*Data*.

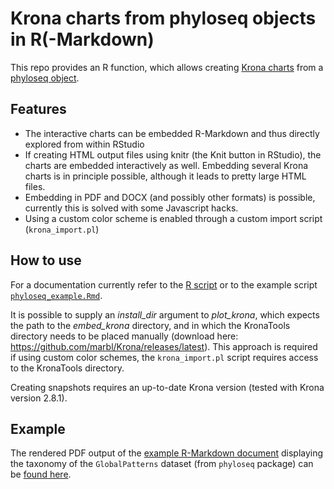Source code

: # Krona charts from phyloseq objects in R(-Markdown)

This repo provides an R function, which allows creating [Krona charts](https://github.com/marbl/Krona/wiki)
from a [phyloseq object](https://github.com/joey711/phyloseq).

## Features

- The interactive charts can be embedded R-Markdown and thus directly explored from
  within RStudio
- If creating HTML output files using knitr (the Knit button in RStudio), the charts
  are embedded interactively as well. Embedding several Krona charts is in principle 
  possible, although it leads to pretty large HTML files.
- Embedding in PDF and DOCX (and possibly other formats) is possible, 
  currently this is solved with some Javascript hacks.
- Using a custom color scheme is enabled through a custom import script (`krona_import.pl`)

## How to use

For a documentation currently refer to the [R script](embed_krona.R) or to the example script [`phyloseq_example.Rmd`](phyloseq_example.Rmd).

It is possible to supply an *install\_dir* argument to *plot\_krona*, which 
expects the path to the *embed\_krona* directory, and in which the KronaTools 
directory needs to be placed manually 
(download here: https://github.com/marbl/Krona/releases/latest).
This approach is required if using custom color schemes, the `krona_import.pl` script
requires access to the KronaTools directory.

Creating snapshots requires an up-to-date Krona version (tested with Krona version 2.8.1).

## Example

The rendered PDF output of the [example R-Markdown document](phyloseq_example.Rmd) displaying the taxonomy of the `GlobalPatterns` dataset (from `phyloseq` package) can be [found here](phyloseq_example.pdf).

*Aim of the exercise*.
Copy out each line of the listing that holds "possible".

*Answer space*.
  possible, although it leads to pretty large HTML files.
- Embedding in PDF and DOCX (and possibly other formats) is possible, 
It is possible to supply an *install\_dir* argument to *plot\_krona*, which 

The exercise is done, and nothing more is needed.